Source data
Content starts
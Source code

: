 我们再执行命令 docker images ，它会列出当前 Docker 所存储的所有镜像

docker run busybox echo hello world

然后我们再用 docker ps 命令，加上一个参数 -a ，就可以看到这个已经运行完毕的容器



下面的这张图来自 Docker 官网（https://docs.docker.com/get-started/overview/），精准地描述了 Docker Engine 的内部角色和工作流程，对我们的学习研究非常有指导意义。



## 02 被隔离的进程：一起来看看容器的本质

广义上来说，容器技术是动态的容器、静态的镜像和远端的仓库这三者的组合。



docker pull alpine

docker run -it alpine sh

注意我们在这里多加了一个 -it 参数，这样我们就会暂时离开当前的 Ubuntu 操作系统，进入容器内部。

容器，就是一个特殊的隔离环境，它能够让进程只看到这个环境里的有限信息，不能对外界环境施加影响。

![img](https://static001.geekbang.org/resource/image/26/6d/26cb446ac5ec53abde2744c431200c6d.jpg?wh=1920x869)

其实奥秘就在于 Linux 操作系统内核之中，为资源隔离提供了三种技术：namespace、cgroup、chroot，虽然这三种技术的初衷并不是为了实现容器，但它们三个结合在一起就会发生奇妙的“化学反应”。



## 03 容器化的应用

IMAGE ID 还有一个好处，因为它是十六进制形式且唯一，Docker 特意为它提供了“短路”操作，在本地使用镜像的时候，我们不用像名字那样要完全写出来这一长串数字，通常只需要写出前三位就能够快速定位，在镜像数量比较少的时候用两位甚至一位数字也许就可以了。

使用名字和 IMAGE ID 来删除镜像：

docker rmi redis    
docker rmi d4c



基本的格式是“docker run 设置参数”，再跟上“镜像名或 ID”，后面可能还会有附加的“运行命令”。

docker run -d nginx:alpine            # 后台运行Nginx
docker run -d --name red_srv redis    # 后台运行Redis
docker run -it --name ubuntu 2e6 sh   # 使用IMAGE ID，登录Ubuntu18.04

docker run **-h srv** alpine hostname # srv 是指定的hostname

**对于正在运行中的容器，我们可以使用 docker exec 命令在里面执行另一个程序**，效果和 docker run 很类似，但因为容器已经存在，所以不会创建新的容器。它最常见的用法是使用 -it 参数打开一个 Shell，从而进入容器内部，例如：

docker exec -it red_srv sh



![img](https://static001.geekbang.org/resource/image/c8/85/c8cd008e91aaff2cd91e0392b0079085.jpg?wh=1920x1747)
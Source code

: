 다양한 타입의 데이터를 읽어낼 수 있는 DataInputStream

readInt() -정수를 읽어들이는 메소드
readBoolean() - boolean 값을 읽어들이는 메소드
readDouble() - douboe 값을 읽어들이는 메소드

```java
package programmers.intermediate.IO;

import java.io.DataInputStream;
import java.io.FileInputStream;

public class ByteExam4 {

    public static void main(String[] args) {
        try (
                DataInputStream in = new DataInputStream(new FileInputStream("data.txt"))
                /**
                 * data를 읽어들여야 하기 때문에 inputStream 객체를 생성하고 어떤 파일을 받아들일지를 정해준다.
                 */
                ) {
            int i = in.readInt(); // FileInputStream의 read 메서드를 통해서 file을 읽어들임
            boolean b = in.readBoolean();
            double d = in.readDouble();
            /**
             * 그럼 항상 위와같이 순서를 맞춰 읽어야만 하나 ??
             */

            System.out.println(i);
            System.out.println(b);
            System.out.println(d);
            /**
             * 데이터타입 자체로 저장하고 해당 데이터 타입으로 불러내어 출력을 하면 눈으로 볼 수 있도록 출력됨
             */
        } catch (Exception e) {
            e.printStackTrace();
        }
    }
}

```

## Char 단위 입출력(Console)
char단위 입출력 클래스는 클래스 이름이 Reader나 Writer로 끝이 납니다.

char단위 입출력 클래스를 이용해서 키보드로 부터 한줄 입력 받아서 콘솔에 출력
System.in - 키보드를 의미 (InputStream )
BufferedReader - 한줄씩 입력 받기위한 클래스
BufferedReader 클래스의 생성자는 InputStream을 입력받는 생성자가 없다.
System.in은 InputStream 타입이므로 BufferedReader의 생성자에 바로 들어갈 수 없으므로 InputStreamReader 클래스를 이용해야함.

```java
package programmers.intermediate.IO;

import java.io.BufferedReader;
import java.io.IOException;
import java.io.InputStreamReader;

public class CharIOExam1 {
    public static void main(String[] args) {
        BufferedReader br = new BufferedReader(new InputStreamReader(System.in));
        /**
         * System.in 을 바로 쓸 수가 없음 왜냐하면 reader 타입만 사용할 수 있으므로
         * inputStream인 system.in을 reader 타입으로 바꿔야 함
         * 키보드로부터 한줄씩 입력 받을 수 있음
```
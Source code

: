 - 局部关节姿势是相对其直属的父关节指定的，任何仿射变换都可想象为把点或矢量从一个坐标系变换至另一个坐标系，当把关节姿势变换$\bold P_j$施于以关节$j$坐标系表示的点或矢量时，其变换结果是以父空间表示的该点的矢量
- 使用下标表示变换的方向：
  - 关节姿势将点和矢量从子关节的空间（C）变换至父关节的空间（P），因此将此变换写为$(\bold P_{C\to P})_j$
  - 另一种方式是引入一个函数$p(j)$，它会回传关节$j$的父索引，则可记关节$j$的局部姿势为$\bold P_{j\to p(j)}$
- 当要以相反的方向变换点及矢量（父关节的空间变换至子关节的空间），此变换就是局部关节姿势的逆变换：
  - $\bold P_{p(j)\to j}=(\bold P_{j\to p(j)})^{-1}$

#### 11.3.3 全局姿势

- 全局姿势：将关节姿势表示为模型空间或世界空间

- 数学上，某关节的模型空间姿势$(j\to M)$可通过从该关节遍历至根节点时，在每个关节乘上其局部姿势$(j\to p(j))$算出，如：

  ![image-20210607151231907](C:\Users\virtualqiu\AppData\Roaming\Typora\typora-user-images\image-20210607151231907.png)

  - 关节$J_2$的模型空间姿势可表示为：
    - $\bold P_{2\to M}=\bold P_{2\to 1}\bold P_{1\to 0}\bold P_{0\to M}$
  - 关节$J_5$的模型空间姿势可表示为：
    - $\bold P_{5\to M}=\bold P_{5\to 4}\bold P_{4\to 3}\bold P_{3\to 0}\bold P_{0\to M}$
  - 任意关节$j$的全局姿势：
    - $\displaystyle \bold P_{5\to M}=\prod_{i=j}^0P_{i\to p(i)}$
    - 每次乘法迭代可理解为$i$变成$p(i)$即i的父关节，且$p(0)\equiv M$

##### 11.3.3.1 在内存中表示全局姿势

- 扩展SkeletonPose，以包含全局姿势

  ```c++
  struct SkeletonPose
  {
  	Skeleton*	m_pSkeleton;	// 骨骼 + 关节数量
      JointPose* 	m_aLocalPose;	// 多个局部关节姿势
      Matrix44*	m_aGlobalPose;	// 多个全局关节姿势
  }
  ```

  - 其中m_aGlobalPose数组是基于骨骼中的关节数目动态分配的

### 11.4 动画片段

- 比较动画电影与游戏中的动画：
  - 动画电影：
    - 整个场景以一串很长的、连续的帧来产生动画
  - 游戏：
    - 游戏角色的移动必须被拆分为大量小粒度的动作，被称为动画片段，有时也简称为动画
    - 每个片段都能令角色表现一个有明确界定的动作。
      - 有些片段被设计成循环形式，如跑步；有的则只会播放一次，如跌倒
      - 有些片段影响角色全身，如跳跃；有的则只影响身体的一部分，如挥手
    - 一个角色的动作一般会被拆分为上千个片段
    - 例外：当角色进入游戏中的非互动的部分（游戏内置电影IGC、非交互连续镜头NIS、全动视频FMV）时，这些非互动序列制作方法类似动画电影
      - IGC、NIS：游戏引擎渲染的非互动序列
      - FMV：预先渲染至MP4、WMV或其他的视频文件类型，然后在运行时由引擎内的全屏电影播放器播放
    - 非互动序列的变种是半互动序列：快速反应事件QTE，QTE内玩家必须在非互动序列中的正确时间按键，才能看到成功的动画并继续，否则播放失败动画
Content ends
Task brief
What must be returned is the line with "- 一个角色的动作一般会被拆分为上千个片段" plus every line after it to the end of the entries, exactly as they appear.

Response to this task
    - 一个角色的动作一般会被拆分为上千个片段
    - 例外：当角色进入游戏中的非互动的部分（游戏内置电影IGC、非交互连续镜头NIS、全动视频FMV）时，这些非互动序列制作方法类似动画电影
      - IGC、NIS：游戏引擎渲染的非互动序列
      - FMV：预先渲染至MP4、WMV或其他的视频文件类型，然后在运行时由引擎内的全屏电影播放器播放
    - 非互动序列的变种是半互动序列：快速反应事件QTE，QTE内玩家必须在非互动序列中的正确时间按键，才能看到成功的动画并继续，否则播放失败动画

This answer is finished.